WHAT YOU ARE ASKED TO DO.
Repeat the listing below in full, keeping every character as it is.
** SUPPLIED MATERIAL follows **
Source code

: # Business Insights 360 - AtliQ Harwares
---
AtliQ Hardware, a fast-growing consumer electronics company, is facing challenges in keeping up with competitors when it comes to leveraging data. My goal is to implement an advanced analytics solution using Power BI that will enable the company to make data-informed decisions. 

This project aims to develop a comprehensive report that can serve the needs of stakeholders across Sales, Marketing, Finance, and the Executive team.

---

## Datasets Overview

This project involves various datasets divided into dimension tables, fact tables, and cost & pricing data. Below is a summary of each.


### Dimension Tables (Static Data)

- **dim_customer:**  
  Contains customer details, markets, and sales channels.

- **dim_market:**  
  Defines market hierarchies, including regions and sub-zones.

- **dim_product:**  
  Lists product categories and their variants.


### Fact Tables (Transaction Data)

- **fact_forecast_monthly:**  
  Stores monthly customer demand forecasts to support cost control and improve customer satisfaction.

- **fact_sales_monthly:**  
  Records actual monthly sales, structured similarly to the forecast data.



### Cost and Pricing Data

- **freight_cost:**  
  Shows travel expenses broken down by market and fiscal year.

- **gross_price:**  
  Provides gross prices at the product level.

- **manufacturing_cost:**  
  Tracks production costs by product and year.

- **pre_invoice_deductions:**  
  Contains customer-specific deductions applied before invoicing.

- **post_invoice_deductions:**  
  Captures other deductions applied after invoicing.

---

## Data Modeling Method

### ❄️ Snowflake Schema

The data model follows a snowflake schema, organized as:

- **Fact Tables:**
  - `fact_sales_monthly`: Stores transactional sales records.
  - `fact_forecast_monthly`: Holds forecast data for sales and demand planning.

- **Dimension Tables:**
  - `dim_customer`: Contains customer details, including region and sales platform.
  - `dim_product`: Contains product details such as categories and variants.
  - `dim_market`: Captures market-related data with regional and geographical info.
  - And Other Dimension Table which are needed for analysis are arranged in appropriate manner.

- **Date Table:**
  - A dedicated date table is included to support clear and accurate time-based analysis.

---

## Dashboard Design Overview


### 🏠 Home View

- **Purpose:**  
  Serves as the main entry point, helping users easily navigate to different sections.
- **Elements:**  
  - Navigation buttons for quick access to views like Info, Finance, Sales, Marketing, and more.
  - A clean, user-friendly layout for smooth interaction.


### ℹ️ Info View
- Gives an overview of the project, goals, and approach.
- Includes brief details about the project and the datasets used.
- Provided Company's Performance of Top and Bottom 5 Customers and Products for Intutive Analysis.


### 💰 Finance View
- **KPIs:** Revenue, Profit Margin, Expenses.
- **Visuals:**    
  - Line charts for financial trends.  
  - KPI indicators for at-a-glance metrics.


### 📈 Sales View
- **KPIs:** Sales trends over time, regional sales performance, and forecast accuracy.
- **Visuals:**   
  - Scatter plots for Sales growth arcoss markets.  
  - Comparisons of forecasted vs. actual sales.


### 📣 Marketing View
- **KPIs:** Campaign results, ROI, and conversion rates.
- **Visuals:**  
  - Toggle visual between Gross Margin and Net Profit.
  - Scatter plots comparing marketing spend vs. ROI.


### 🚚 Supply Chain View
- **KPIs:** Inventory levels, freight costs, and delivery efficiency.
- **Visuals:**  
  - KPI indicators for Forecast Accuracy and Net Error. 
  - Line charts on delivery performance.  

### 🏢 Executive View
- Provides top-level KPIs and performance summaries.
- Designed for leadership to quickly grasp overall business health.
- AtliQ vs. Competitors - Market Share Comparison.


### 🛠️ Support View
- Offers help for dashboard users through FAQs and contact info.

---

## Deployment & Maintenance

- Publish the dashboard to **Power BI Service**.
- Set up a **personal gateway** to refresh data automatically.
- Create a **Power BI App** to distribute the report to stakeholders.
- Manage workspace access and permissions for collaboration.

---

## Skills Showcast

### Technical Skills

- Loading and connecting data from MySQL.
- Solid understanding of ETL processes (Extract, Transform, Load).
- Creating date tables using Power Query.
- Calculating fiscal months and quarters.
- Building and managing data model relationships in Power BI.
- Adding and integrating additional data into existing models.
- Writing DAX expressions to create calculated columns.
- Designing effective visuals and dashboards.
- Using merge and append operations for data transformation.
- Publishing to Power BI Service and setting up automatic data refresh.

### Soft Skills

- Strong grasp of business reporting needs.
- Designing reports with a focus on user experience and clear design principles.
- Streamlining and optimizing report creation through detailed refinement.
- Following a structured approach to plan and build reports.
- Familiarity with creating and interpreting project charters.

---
** End of SUPPLIED MATERIAL **
RESULT FOR THIS TASK.
Source code

: # Business Insights 360 - AtliQ Harwares
---
AtliQ Hardware, a fast-growing consumer electronics company, is facing challenges in keeping up with competitors when it comes to leveraging data. My goal is to implement an advanced analytics solution using Power BI that will enable the company to make data-informed decisions. 

This project aims to develop a comprehensive report that can serve the needs of stakeholders across Sales, Marketing, Finance, and the Executive team.

---

## Datasets Overview

This project involves various datasets divided into dimension tables, fact tables, and cost & pricing data. Below is a summary of each.


### Dimension Tables (Static Data)

- **dim_customer:**  
  Contains customer details, markets, and sales channels.

- **dim_market:**  
  Defines market hierarchies, including regions and sub-zones.

- **dim_product:**  
  Lists product categories and their variants.


### Fact Tables (Transaction Data)

- **fact_forecast_monthly:**  
  Stores monthly customer demand forecasts to support cost control and improve customer satisfaction.

- **fact_sales_monthly:**  
  Records actual monthly sales, structured similarly to the forecast data.



### Cost and Pricing Data

- **freight_cost:**  
  Shows travel expenses broken down by market and fiscal year.

- **gross_price:**  
  Provides gross prices at the product level.

- **manufacturing_cost:**  
  Tracks production costs by product and year.

- **pre_invoice_deductions:**  
  Contains customer-specific deductions applied before invoicing.

- **post_invoice_deductions:**  
  Captures other deductions applied after invoicing.

---

## Data Modeling Method

### ❄️ Snowflake Schema

The data model follows a snowflake schema, organized as:

- **Fact Tables:**
  - `fact_sales_monthly`: Stores transactional sales records.
  - `fact_forecast_monthly`: Holds forecast data for sales and demand planning.

- **Dimension Tables:**
  - `dim_customer`: Contains customer details, including region and sales platform.
  - `dim_product`: Contains product details such as categories and variants.
  - `dim_market`: Captures market-related data with regional and geographical info.
  - And Other Dimension Table which are needed for analysis are arranged in appropriate manner.

- **Date Table:**
  - A dedicated date table is included to support clear and accurate time-based analysis.

---

## Dashboard Design Overview


### 🏠 Home View

- **Purpose:**  
  Serves as the main entry point, helping users easily navigate to different sections.
- **Elements:**  
  - Navigation buttons for quick access to views like Info, Finance, Sales, Marketing, and more.
  - A clean, user-friendly layout for smooth interaction.


### ℹ️ Info View
- Gives an overview of the project, goals, and approach.
- Includes brief details about the project and the datasets used.
- Provided Company's Performance of Top and Bottom 5 Customers and Products for Intutive Analysis.


### 💰 Finance View
- **KPIs:** Revenue, Profit Margin, Expenses.
- **Visuals:**    
  - Line charts for financial trends.  
  - KPI indicators for at-a-glance metrics.


### 📈 Sales View
- **KPIs:** Sales trends over time, regional sales performance, and forecast accuracy.
- **Visuals:**   
  - Scatter plots for Sales growth arcoss markets.  
  - Comparisons of forecasted vs. actual sales.


### 📣 Marketing View
- **KPIs:** Campaign results, ROI, and conversion rates.
- **Visuals:**  
  - Toggle visual between Gross Margin and Net Profit.
  - Scatter plots comparing marketing spend vs. ROI.


### 🚚 Supply Chain View
- **KPIs:** Inventory levels, freight costs, and delivery efficiency.
- **Visuals:**  
  - KPI indicators for Forecast Accuracy and Net Error. 
  - Line charts on delivery performance.  

### 🏢 Executive View
- Provides top-level KPIs and performance summaries.
- Designed for leadership to quickly grasp overall business health.
- AtliQ vs. Competitors - Market Share Comparison.


### 🛠️ Support View
- Offers help for dashboard users through FAQs and contact info.

---

## Deployment & Maintenance

- Publish the dashboard to **Power BI Service**.
- Set up a **personal gateway** to refresh data automatically.
- Create a **Power BI App** to distribute the report to stakeholders.
- Manage workspace access and permissions for collaboration.

---

## Skills Showcast

### Technical Skills

- Loading and connecting data from MySQL.
- Solid understanding of ETL processes (Extract, Transform, Load).
- Creating date tables using Power Query.
- Calculating fiscal months and quarters.
- Building and managing data model relationships in Power BI.
- Adding and integrating additional data into existing models.
- Writing DAX expressions to create calculated columns.
- Designing effective visuals and dashboards.
- Using merge and append operations for data transformation.
- Publishing to Power BI Service and setting up automatic data refresh.

### Soft Skills

- Strong grasp of business reporting needs.
- Designing reports with a focus on user experience and clear design principles.
- Streamlining and optimizing report creation through detailed refinement.
- Following a structured approach to plan and build reports.
- Familiarity with creating and interpreting project charters.

---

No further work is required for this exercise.